На столе остались тарелки с недоеденной колбасой и сыром. Он машинально встал и отнес остатки еды в холодильник. На кухне он долго стоял, прижавшись лбом к холодному стеклу окна, и опять думал о Лере, но сейчас почему-то эти мысли не приносили ни боли, ни жалости, ни утешения.
Вернувшись в комнату, он еще с порога увидел, что Эля не спит, лежит на спине с открытыми глазами.
Он подошел к топчану, опять присел рядом с ней:
— Не спишь?
Она по-детски мелко и часто замотала головой: нет.
— Ты… все слышала?.. — осторожно спросил он.
Она опять так же часто помотала головой.
Он сидел в ее ногах и не знал, что ей говорить и вообще как быть.
— Ложитесь, — без выражения сказала она, — ведь и вам, наверное, не терпится покемарить, места хватит.
Он нагнулся, расшнуровал ботинки, скинул с ног, все еще не решаясь лечь с ней рядом, потом все-таки лег, вытянулся на краю топчана.
Нет, он не хотел ее, подумал про себя почему-то в третьем лице Иннокентьев, он ее не хотел и больше всего боялся показаться ей и самому себе смешным.
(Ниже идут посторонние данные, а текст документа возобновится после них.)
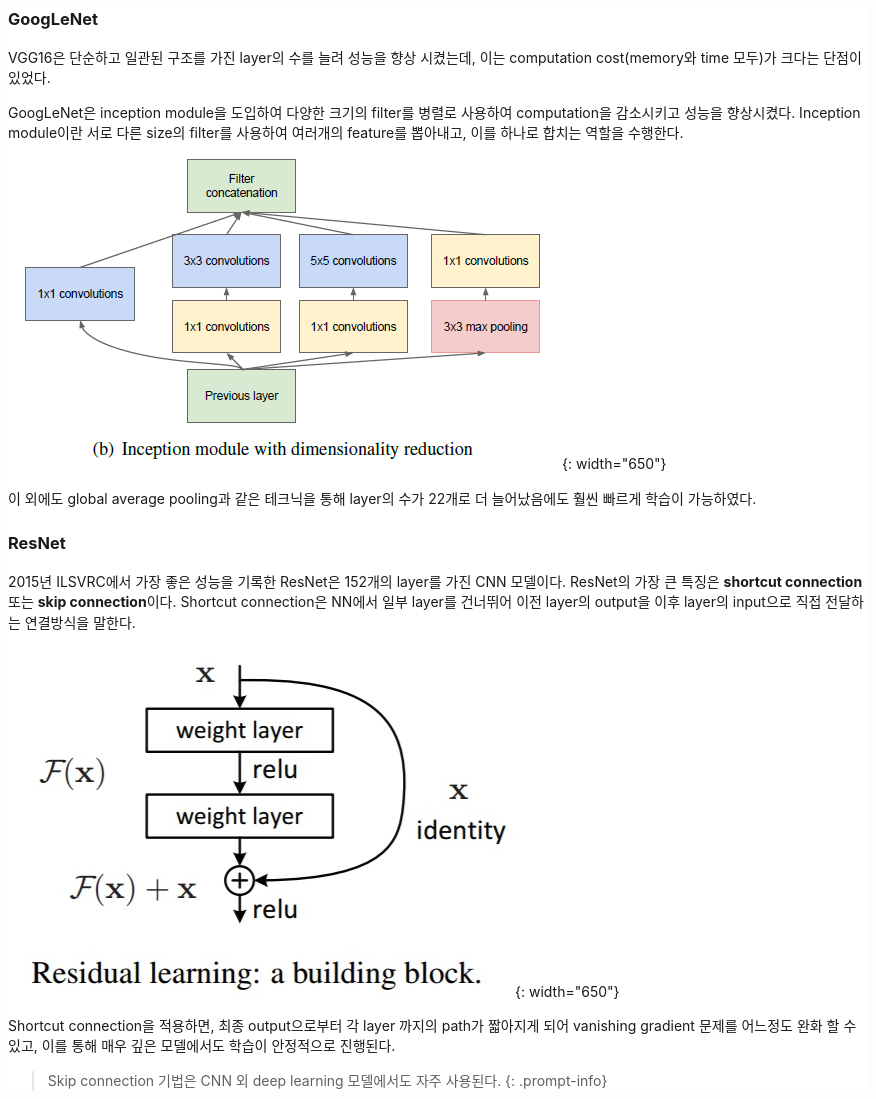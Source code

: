 ### GoogLeNet
VGG16은 단순하고 일관된 구조를 가진 layer의 수를 늘려 성능을 향상 시켰는데, 이는 computation cost(memory와 time 모두)가 크다는 단점이 있었다.

GoogLeNet은 inception module을 도입하여 다양한 크기의 filter를 병렬로 사용하여 computation을 감소시키고 성능을 향상시켰다. Inception module이란 서로 다른 size의 filter를 사용하여 여러개의 feature를 뽑아내고, 이를 하나로 합치는 역할을 수행한다. 

![](/assets/img/Convolutional-Neural-Network-14.png){: width="650"}

이 외에도 global average pooling과 같은 테크닉을 통해 layer의 수가 22개로 더 늘어났음에도 훨씬 빠르게 학습이 가능하였다.

### ResNet
2015년 ILSVRC에서 가장 좋은 성능을 기록한 ResNet은 152개의 layer를 가진 CNN 모델이다. ResNet의 가장 큰 특징은 **shortcut connection** 또는 **skip connection**이다. Shortcut connection은 NN에서 일부 layer를 건너뛰어 이전 layer의 output을 이후 layer의 input으로 직접 전달하는 연결방식을 말한다.

![](/assets/img/Convolutional-Neural-Network-15.png){: width="650"}

Shortcut connection을 적용하면, 최종 output으로부터 각 layer 까지의 path가 짧아지게 되어 vanishing gradient 문제를 어느정도 완화 할 수 있고, 이를 통해 매우 깊은 모델에서도 학습이 안정적으로 진행된다.

> Skip connection 기법은 CNN 외 deep learning 모델에서도 자주 사용된다.
{: .prompt-info}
— Вам удобно? — спросила она шепотом.
— Да… А тебе?
— Нормально. Спите.
И он вдруг после суматошного и утомительного этого дня и половины ночи, лежа рядом с молодой и еще несколько минут назад казавшейся такой доступной женщиной, вдруг мгновенно и легко, как бывает только в благословенном детстве, провалился в счастливый, безмятежный сон.
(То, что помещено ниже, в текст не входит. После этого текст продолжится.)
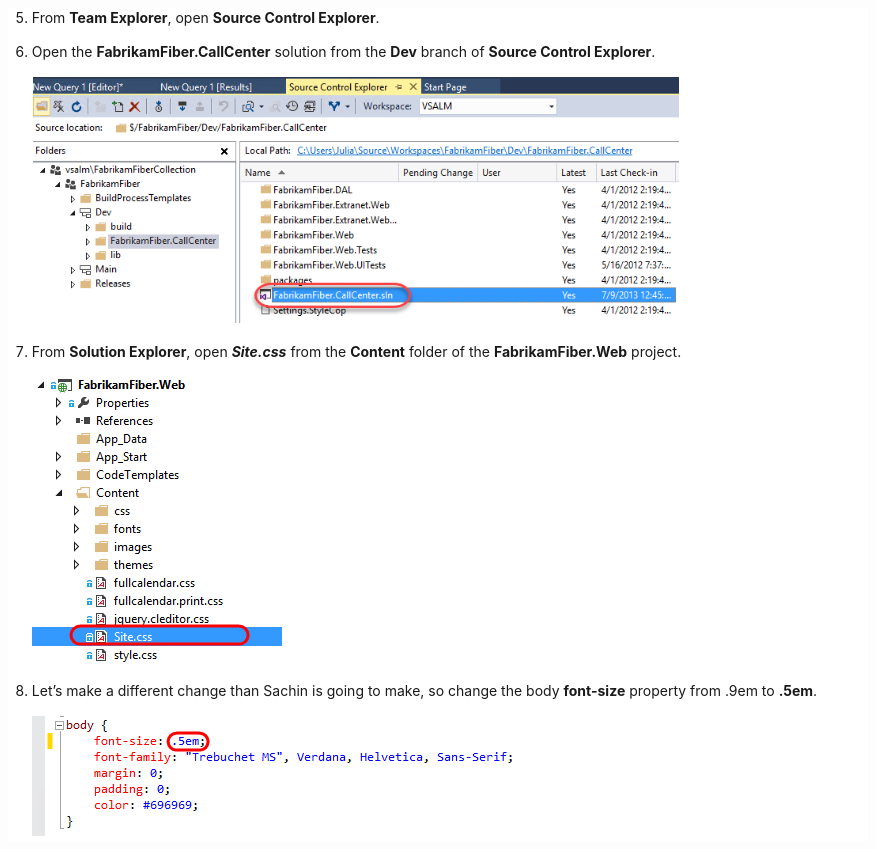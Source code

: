 5.  From **Team Explorer**, open **Source Control Explorer**.

6.  Open the **FabrikamFiber.CallCenter** solution from the **Dev**
    branch of **Source Control Explorer**.

    <img src="media/image19.png" width="648" height="246" />

7.  From **Solution Explorer**, open ***Site.css*** from the **Content**
    folder of the **FabrikamFiber.Web** project.

    <img src="media/image81.png" width="250" height="286" />

8.  Let’s make a different change than Sachin is going to make, so
    change the body **font-size** property from .9em to **.5em**.

    <img src="media/image82.png" width="502" height="120" />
«Рассказать кому — не поверят, — успел он, прежде чем уснуть, подумать и усмехнуться, — смешнее не бывает…»
А когда он уснул и ровно задышал во сне, Эля тихо встала, неслышно прошлепала в одних чулках по холодному линолеуму пола, нашла выключатель, погасила свет, вернулась к топчану, опять легла, но тут же раздумала, села, подтянув колени к подбородку и обхватив их тесно руками, смотрела не отрываясь на лицо Иннокентьева в колеблющемся, неверном свете электрических фонарей с улицы. Лицо это казалось ей пугающе-незнакомым и чужим, но именно таким оно и должно было быть у него.